Despite the lack of an energy crisis during the Clinton presidency, President Clinton’s national energy policy was reactive to a new phenomenon, climate change. Although it took Clinton until 1998 to officially propose a national energy strategy, much of the energy policy focus of his administration was on climate-related issues, marking a significant shift in national energy policy once again. Regardless, Clinton’s 1998 national energy strategy still faced major roadblocks. “The administration’s ability to follow through on these proposals was hampered by federal budgetary constraints and congressional opposition.”
President George W. Bush entered office amid pressing energy issues that put energy policy at the forefront of his agenda. Widespread blackouts plagued California and there existed oil and natural gas shortages in many parts of the country. To address these problems, Bush appointed a group led by Vice President Cheney to compose a national energy strategy. The resulting strategy aimed at: increasing energy supply, promoting conservation, efficiency, renewables and alternative energy technologies, promoting the development of unconventional fuels, expanding critical energy infrastructure, and strengthening national energy security safeguards and international relationships to secure supply of oil. This national energy strategy translated into policy quite smoothly, as many of the components of the proposal were embedded in Securing America’s Future Energy Act of 2001, passed on August 2, 2001. Although the attacks on September 11 of course diverted attention from furthering Bush’s national energy policy, Congress passed the Energy Policy Act of 2005, and the Energy Independence and Security Act of 2007, both of which incorporated many aspects of Bush’s National Energy Strategy, most notably increased fuel efficiency standards in cars and the increased use of ethanol in gasoline.

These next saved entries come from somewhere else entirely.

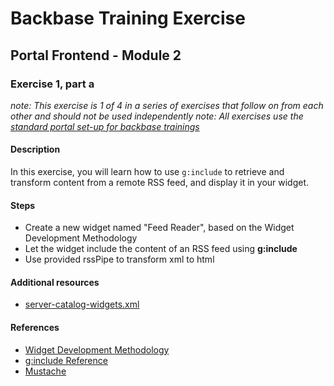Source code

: # Backbase Training Exercise

## Portal Frontend - Module 2

### Exercise 1, part a

_note: This exercise is 1 of 4 in a series of exercises that follow on from each other and should not be used independently_
_note: All exercises use the [standard portal set-up for backbase trainings](https://my.backbase.com/resources/how-to-guides/getting-your-first-launchpad-based-portal-set-up/)_

#### Description

In this exercise, you will learn how to use `g:include` to retrieve and transform content from a remote RSS feed, and display it in your widget.

#### Steps

 - Create a new widget named "Feed Reader", based on the Widget Development Methodology
 - Let the widget include the content of an RSS feed using **g:include**
 - Use provided rssPipe to transform xml to html

#### Additional resources

 - [server-catalog-widgets.xml](../../../../../config-info/import/server-catalog-widgets.xml#L3-L27)

#### References

 - [Widget Development Methodology](https://github.com/Backbase/methodology-widget-development)
 - [g:include Reference](https://my.backbase.com/resources/documentation/portal/5.5.1.0/refc_gnam_include.html)
 - [Mustache](https://mustache.github.io/mustache.5.html)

The Bush administration has been the most recent to develop and implement a comprehensive national energy plan geared towards energy independence. President Obama has incorporated certain energy policies into other pieces of legislation, such as including the creation of clean energy jobs and subsidies into the stimulus package, but Obama has yet to form and implement a comprehensive national energy policy of his own. The true success of the policies enacted under President Bush are yet to be seen, and much of the success of these policies will rely on President Obama’s decision to either build on the Bush administrations’ policies or take the United States in a new direction by creating a national energy policy.

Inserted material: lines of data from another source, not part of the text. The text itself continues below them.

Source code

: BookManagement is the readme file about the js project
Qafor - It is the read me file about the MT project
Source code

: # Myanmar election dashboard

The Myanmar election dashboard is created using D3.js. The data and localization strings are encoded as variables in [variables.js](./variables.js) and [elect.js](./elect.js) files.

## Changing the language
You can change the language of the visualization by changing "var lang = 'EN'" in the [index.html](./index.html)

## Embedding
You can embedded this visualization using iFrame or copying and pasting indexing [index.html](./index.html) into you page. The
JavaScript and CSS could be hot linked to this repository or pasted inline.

Ever since the grave dangers of energy dependence became so clear in 1973, eight presidents have promised energy independence and eight presidents have proposed measures to achieve it. Through national energy plans, strategies or policies, each President and his administration has put forth a set of goals and ideas that promising to lead the United States towards energy independence. However, after eight administrations of promises, none of these national energy plans or strategies have been successful, as the United States remains only ~80% energy independent to this day. The past half-century of these failures has been marred by the lack of continuous policy across administrations, lack of congressional support, and the symbolic and seemingly unrealistic nature of the policies proposed.

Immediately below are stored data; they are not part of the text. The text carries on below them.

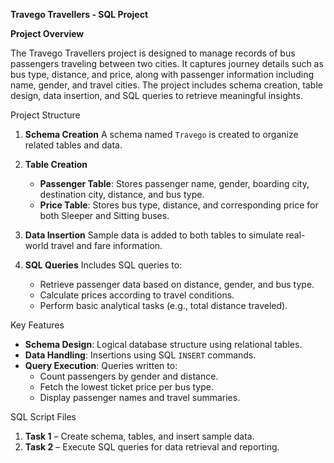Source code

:**Travego Travellers - SQL Project**

**Project Overview**

The Travego Travellers project is designed to manage records of bus passengers traveling between two cities. It captures journey details such as bus type, distance, and price, along with passenger information including name, gender, and travel cities. The project includes schema creation, table design, data insertion, and SQL queries to retrieve meaningful insights.


Project Structure

1. **Schema Creation**
   A schema named `Travego` is created to organize related tables and data.

2. **Table Creation**

   * **Passenger Table**: Stores passenger name, gender, boarding city, destination city, distance, and bus type.
   * **Price Table**: Stores bus type, distance, and corresponding price for both Sleeper and Sitting buses.

3. **Data Insertion**
   Sample data is added to both tables to simulate real-world travel and fare information.

4. **SQL Queries**
   Includes SQL queries to:

   * Retrieve passenger data based on distance, gender, and bus type.
   * Calculate prices according to travel conditions.
   * Perform basic analytical tasks (e.g., total distance traveled).


Key Features

* **Schema Design**: Logical database structure using relational tables.
* **Data Handling**: Insertions using SQL `INSERT` commands.
* **Query Execution**: Queries written to:
  * Count passengers by gender and distance.
  * Fetch the lowest ticket price per bus type.
  * Display passenger names and travel summaries.

SQL Script Files

1. **Task 1** – Create schema, tables, and insert sample data.
2. **Task 2** – Execute SQL queries for data retrieval and reporting.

Today, many believe that American energy independence is truly on the horizon. Massive discoveries of shale natural gas reserves and improvement in oil extraction technologies have sparked a boom in the production of American energy. If American energy independence comes to fruition this time around, it will be the result of a major, unforeseen production boom, and not the result of the unsuccessful policies enacted by the last eight presidents of the United States.